411 Views Asked by At

I am working on a selfProjet for my own interest on data retrieval. I have one text file with the following format.

.I 1
.T
experimental investigation of the aerodynamics of a
wing in a slipstream . 1989
.A
brenckman,m.
.B
experimental investigation of the aerodynamics of a
wing in a slipstream .
.I 2
.T
simple shear flow past a flat plate in an incompressible fluid of small
viscosity .
.A
ting-yili
.B
some texts...
some more text....
.I 3
...

".I 1" indicate the beginning of chunk of text corresponding to doc ID1 and ".I 2" indicates the beginning of chunk of text corresponding to doc ID2.

I did:

  • split the docs and put them in separate files
  • delete stopwords (and, or, while, is, are, ...)
  • stem the words to get the root of each (achievement, achieve, achievable, ...all converted to achiv and so on)
  • and finally create e TreeMultiMap which looks like this:

{key: word}  {Values are arraylist of docID and frequency of that word in that docID} 

aerodynam  [[Doc_00001,5],[Doc_01344,4],[Doc_00123,3]]
book       [[Doc_00562,6],[Doc_01111,1]]
....
....
result     [[Doc_00010,5]]
....
....

zzzz       [[Doc_01235,1]]

Now my questions: Suppose that user is interested to know:

  1. what documents does have achieving and book? (idea)
  2. documents which has achieving and skills but not book nor video
  3. document include Aerodynamic
  4. and some other simple queries like this

(input) so suppose she enters

  • achieving AND book
  • (achieving AND skills) AND (NOT (book AND video))
  • Aerodynamic
  • .....and some other simple queries

(Output)

  • [Doc_00562,6],[Doc_01121,5],[Doc_01151,3],[Doc_00012,2],[Doc_00001,1]
  • ....

as you can see there might be

  • Some precedence modifier (parenthesis which we dont know the depth)
  • precedence of AND, OR, NOT
  • and some other interesting challenges and issues

So, I would like to run the queries against the TreeMultimap and search in the words(key) and retrieve the Values(list of docs) to user.

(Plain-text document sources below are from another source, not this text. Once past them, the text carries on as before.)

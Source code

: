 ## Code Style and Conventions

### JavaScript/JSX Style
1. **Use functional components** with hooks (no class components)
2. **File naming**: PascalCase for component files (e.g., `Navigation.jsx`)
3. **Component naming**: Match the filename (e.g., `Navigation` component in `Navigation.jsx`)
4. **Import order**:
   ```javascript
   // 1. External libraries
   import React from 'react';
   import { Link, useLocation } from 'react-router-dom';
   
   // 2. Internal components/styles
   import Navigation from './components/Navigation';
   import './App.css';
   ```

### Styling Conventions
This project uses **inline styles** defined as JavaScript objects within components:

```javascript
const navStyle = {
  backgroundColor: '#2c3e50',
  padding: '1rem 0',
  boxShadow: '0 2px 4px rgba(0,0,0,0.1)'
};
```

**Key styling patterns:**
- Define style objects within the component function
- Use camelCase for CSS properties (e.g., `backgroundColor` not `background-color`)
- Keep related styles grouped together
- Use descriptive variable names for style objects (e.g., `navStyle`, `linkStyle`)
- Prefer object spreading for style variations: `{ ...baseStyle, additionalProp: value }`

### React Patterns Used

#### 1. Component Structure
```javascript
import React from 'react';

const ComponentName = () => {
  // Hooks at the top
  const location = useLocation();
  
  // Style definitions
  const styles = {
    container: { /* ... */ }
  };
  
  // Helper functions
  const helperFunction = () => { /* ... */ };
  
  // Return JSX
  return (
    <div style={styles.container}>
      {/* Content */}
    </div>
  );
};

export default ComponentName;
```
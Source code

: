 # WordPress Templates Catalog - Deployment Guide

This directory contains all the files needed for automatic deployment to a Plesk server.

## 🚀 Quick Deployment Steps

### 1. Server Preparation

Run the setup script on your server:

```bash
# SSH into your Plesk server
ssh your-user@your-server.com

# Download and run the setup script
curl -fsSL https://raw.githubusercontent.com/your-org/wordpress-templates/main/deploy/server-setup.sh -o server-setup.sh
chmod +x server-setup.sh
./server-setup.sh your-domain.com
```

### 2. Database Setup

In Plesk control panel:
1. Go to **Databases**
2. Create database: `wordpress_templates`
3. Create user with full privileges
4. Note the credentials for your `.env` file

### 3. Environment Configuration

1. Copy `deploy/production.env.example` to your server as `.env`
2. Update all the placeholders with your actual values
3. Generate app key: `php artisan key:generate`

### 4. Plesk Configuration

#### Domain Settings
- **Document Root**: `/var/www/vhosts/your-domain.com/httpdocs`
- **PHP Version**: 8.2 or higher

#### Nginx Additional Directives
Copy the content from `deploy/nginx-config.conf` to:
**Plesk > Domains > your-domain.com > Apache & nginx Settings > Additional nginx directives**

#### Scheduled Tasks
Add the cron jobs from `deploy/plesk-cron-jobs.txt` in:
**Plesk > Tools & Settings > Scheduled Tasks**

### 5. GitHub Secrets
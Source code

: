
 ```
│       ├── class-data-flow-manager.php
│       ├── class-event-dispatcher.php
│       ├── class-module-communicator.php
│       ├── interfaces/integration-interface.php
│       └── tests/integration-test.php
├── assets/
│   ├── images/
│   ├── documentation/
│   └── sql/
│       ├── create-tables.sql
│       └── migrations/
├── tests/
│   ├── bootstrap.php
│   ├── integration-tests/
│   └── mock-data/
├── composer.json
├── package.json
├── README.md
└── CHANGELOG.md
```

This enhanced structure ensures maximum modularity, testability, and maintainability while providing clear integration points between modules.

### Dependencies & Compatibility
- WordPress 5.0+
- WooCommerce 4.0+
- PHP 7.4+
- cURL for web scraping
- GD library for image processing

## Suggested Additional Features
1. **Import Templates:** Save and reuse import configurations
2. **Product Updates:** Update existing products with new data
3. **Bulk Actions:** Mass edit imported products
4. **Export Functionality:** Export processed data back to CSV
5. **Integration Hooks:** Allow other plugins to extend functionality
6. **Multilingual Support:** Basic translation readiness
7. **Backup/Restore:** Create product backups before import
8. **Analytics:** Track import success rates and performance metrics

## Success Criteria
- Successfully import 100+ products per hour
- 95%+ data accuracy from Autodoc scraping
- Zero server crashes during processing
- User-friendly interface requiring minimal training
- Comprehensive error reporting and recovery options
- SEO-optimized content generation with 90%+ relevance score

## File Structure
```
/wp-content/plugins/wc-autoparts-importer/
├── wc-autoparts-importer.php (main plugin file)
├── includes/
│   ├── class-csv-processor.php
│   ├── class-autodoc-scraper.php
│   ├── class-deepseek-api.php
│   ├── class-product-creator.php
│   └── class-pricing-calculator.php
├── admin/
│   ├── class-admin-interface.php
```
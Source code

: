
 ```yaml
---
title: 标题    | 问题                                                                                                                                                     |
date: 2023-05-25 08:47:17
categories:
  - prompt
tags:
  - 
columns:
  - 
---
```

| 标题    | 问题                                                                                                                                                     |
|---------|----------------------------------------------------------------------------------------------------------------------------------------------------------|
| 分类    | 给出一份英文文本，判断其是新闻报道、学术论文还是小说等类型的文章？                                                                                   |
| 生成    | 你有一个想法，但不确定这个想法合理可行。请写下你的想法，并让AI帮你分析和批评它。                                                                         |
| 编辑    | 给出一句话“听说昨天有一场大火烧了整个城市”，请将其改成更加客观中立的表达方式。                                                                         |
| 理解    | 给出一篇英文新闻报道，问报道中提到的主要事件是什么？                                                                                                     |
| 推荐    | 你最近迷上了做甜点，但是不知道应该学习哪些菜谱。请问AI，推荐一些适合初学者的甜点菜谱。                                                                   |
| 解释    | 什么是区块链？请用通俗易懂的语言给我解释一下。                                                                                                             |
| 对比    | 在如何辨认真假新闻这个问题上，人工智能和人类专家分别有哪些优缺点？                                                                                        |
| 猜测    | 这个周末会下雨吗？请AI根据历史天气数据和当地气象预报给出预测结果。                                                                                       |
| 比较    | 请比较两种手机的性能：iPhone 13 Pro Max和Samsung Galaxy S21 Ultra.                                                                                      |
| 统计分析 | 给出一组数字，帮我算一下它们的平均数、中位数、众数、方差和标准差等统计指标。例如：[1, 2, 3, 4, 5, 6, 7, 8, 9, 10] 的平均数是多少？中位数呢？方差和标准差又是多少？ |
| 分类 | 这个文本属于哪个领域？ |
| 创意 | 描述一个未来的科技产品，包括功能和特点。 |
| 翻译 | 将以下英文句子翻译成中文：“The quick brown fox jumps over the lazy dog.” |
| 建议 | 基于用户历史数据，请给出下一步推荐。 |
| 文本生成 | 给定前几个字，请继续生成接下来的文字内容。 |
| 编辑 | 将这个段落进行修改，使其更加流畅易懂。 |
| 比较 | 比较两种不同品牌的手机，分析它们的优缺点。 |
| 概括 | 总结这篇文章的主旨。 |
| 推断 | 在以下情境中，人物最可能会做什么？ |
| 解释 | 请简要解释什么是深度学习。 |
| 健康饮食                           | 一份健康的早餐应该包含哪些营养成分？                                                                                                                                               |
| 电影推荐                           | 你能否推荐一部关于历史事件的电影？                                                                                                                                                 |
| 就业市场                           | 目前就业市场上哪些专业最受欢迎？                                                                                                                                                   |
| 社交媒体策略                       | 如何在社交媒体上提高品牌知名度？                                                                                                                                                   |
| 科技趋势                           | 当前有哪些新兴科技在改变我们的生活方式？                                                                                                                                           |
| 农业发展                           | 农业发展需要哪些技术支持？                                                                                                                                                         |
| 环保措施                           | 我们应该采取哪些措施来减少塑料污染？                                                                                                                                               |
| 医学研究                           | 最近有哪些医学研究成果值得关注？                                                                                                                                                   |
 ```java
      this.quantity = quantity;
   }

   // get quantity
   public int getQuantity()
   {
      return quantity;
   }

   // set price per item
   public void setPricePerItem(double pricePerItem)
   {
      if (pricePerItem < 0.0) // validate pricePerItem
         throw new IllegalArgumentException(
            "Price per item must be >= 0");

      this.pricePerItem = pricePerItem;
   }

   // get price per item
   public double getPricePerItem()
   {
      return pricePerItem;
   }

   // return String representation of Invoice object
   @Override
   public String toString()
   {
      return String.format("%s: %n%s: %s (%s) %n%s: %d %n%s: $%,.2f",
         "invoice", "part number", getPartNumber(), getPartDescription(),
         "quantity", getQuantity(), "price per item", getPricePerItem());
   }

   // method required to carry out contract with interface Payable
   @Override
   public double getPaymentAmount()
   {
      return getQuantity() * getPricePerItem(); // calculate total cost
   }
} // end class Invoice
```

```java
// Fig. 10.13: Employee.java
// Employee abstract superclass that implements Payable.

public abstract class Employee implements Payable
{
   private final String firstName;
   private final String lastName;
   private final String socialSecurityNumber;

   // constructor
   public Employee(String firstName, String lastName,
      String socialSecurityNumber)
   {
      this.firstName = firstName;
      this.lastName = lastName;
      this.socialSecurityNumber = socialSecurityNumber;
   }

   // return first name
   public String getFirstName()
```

how should I think about this problem and how to design my solution? what articles or algorithms should i read? any idea would be appreciated. (thanks for reading this long post)

1

There are 1 best solutions below

1
On

The collection that you have used is the Cranfield test collection, which I believe has around 3000 documents. While for collections of this size, it is okay to store the inverted list (the data structure that you have constructed) in memory with a hash-based or trie based organization, for realistic collections of much larger sizes, often comprised of millions of documents, you would find it difficult to store the inverted list entirely within memory in such cases.

Instead of reinventing the wheel, the practical solution is thus to make use of a standard text indexing (and retrieval) framework such as Lucene. This tutorial should help you to get started.

The questions that you seek to address can be answered by Boolean queries where you can specify set of Boolean operators AND, OR and NOT between its constituent terms. Lucene supports this. Have a look at the API doc here and a related StackOverflow question here.

The Boolean query retrieval algorithm is very simple. The list elements (i.e. the document ids) corresponding to each term are stored in sorted order so that at run-time it is possible to compute the union and intersection in time linear to the size of the lists, i.e. O(n1+n2).... (this is very similar to mergesort). You can find more information in this book chapter.